BEGIN Input

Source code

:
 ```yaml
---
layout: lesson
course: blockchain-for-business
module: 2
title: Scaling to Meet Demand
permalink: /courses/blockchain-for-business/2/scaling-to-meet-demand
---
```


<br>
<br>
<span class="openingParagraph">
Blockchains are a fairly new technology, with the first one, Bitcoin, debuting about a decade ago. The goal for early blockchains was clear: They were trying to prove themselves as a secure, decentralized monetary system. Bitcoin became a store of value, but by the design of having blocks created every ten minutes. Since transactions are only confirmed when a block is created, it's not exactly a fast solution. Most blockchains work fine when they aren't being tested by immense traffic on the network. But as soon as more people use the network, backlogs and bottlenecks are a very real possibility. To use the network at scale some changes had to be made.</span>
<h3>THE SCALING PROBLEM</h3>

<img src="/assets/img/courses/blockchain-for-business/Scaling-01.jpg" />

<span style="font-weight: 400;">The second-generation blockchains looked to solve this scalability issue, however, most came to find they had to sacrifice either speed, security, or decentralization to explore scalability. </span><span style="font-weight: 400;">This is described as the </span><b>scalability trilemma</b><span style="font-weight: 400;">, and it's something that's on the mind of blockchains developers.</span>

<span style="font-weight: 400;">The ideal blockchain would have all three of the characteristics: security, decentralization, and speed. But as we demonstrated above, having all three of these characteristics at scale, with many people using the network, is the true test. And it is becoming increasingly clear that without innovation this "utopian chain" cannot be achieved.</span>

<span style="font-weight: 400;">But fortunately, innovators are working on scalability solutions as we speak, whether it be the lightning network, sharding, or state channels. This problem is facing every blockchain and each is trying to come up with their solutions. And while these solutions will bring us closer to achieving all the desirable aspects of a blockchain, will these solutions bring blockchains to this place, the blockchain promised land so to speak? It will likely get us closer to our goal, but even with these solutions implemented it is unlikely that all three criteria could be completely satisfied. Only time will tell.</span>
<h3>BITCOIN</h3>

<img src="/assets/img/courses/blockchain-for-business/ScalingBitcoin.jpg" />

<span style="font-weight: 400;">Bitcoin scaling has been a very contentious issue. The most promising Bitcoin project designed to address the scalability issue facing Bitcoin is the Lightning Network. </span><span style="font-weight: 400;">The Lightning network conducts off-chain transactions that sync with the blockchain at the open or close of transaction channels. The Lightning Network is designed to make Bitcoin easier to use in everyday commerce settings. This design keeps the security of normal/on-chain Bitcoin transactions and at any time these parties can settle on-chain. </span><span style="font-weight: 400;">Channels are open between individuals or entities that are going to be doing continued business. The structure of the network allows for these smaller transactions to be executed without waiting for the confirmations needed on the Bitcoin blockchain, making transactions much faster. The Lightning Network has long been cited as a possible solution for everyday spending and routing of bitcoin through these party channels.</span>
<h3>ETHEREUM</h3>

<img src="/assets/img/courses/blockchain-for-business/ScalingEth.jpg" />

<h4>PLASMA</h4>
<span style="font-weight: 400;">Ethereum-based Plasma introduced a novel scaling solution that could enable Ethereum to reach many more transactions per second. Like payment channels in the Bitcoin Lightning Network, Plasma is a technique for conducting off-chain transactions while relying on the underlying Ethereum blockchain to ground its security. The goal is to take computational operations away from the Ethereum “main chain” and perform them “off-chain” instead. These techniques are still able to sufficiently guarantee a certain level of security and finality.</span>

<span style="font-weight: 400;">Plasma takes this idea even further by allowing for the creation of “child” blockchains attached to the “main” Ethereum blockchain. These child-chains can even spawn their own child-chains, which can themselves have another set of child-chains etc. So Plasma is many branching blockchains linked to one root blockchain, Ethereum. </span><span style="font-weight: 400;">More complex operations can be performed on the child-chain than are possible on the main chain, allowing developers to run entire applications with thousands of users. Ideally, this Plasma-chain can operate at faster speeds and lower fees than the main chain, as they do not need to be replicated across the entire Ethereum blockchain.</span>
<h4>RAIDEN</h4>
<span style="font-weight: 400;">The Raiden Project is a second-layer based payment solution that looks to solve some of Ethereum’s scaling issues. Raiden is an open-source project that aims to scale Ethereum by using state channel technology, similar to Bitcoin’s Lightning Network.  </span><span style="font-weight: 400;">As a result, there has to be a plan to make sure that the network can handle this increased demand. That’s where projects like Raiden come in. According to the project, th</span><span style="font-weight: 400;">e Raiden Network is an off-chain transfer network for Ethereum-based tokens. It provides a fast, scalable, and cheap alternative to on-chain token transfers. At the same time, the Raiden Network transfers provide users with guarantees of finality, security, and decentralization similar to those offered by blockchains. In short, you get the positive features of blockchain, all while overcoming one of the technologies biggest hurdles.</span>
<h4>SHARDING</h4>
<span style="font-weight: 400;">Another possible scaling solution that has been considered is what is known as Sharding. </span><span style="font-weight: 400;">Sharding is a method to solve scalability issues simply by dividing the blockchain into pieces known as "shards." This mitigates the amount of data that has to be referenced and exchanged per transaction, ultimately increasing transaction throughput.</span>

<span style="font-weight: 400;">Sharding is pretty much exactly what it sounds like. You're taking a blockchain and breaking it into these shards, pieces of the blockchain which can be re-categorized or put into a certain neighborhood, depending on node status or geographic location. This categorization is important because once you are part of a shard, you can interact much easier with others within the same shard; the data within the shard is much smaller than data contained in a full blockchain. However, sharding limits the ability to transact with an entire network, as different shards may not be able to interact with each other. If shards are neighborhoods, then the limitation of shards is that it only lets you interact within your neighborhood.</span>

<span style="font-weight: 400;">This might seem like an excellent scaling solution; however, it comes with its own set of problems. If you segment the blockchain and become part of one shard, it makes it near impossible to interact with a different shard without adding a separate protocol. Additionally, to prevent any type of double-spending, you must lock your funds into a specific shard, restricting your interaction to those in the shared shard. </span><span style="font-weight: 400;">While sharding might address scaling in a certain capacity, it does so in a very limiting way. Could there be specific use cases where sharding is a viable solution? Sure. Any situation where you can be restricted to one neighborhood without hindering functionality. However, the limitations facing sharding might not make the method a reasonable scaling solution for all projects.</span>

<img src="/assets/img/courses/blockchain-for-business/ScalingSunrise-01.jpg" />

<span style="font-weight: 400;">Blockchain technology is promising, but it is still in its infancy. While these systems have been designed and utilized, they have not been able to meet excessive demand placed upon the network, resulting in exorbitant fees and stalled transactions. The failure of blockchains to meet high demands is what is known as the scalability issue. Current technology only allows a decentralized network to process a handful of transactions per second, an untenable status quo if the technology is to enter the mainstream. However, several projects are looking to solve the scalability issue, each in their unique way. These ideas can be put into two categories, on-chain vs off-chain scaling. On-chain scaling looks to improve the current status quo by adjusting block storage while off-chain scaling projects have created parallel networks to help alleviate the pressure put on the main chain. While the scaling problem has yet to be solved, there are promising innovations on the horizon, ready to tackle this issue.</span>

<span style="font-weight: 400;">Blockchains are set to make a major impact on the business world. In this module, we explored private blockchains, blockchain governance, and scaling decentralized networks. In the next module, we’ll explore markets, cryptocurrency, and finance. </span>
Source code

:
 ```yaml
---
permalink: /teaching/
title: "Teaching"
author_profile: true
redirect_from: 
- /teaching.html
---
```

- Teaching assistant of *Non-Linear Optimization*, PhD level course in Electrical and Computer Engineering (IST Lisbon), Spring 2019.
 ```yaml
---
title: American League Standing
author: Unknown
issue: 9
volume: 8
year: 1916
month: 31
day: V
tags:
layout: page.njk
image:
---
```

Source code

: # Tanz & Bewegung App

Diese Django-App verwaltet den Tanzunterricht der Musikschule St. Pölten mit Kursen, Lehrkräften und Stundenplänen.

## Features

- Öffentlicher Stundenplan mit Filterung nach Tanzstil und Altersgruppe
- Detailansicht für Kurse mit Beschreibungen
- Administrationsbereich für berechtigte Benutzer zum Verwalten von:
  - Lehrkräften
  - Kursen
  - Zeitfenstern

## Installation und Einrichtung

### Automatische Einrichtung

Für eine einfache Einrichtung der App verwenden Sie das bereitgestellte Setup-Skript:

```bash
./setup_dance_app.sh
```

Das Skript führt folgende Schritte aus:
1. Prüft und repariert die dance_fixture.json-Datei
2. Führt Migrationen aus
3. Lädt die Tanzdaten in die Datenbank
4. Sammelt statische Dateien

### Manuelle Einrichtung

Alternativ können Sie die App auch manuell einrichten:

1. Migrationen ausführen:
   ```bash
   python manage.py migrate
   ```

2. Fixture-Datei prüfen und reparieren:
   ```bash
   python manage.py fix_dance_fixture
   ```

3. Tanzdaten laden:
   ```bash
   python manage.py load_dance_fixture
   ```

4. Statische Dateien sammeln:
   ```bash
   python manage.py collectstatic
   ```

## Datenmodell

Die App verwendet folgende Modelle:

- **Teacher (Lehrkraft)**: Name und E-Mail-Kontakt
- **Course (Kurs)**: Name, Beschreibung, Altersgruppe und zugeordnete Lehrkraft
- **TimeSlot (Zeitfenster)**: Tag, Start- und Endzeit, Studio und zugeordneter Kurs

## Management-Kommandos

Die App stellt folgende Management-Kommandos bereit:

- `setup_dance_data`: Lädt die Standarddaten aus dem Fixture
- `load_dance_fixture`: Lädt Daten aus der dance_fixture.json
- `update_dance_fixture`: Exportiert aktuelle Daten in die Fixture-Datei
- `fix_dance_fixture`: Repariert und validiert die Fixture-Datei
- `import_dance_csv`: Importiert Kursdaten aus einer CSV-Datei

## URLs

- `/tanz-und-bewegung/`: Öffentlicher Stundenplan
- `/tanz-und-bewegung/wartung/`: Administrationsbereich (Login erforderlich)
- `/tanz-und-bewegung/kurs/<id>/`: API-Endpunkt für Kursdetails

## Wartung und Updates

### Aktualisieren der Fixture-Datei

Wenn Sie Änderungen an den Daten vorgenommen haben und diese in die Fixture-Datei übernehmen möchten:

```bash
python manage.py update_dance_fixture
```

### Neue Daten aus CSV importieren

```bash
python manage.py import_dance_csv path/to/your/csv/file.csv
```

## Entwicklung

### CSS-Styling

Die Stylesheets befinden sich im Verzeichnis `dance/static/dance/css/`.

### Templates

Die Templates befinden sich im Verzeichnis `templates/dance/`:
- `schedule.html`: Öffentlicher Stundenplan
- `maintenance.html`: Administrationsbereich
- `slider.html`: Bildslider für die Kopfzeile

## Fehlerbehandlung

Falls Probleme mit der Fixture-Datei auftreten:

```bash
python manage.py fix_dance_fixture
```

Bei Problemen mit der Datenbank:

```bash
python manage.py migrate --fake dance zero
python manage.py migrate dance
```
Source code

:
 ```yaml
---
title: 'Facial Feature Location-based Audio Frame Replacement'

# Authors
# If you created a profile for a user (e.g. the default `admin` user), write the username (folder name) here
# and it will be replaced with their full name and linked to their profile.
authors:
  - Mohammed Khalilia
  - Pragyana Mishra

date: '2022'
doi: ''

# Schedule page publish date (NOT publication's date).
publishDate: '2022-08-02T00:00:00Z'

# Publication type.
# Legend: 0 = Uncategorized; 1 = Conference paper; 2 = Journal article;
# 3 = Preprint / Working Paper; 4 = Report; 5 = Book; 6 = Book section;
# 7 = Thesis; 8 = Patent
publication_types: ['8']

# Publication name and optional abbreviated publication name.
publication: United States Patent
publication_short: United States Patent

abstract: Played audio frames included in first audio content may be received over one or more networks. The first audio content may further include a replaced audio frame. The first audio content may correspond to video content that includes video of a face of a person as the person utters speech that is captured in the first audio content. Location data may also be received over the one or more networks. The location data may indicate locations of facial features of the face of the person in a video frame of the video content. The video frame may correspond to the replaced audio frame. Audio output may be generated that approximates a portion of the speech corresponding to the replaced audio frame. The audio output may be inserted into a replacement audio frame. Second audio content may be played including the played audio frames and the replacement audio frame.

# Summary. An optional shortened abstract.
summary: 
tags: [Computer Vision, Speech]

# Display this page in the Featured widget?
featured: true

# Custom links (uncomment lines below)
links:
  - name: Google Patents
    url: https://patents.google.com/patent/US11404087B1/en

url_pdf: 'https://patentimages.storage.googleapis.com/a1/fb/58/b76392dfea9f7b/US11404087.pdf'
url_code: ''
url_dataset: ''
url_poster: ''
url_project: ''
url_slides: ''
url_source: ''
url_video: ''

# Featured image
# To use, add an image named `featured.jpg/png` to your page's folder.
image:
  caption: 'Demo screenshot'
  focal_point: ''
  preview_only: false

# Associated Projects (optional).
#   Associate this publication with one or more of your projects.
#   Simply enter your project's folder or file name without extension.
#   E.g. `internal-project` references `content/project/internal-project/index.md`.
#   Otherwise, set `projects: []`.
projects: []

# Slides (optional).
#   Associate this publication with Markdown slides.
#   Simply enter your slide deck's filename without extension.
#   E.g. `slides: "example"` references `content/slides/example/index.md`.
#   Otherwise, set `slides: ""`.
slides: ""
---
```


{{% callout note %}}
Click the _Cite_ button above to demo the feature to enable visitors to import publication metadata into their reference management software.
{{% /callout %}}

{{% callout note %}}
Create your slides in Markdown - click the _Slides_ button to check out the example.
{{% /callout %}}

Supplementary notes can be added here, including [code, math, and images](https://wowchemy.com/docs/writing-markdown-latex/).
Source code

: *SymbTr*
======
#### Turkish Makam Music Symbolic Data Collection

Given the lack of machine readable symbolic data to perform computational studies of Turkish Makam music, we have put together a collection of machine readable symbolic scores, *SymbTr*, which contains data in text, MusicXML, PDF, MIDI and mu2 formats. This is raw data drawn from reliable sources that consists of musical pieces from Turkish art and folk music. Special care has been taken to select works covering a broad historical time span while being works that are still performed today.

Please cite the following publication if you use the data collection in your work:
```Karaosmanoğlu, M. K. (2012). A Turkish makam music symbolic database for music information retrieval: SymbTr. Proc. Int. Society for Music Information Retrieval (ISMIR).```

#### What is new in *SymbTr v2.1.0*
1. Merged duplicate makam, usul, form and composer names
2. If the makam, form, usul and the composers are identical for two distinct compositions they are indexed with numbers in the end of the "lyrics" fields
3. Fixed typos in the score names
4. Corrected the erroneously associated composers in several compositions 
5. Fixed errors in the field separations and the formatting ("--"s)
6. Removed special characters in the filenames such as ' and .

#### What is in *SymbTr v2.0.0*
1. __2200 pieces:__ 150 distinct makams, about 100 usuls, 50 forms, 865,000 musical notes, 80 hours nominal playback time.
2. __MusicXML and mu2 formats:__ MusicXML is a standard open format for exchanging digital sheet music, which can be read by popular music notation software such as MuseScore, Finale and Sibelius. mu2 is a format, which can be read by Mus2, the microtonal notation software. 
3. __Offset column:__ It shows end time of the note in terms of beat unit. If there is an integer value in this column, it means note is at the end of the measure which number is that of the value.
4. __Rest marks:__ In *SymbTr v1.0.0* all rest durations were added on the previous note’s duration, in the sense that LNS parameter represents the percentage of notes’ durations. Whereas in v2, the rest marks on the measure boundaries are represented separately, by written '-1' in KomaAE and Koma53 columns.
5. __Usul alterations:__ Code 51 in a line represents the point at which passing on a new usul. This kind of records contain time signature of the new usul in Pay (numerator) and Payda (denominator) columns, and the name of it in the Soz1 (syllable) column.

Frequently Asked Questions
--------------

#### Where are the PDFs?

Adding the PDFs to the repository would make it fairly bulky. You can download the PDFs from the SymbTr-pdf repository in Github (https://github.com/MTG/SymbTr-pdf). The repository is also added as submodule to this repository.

END Input

Exercise aim: The expected result is every line above containing the string "Administrationsbereich".

Answer below:
- Administrationsbereich für berechtigte Benutzer zum Verwalten von:
- `/tanz-und-bewegung/wartung/`: Administrationsbereich (Login erforderlich)
- `maintenance.html`: Administrationsbereich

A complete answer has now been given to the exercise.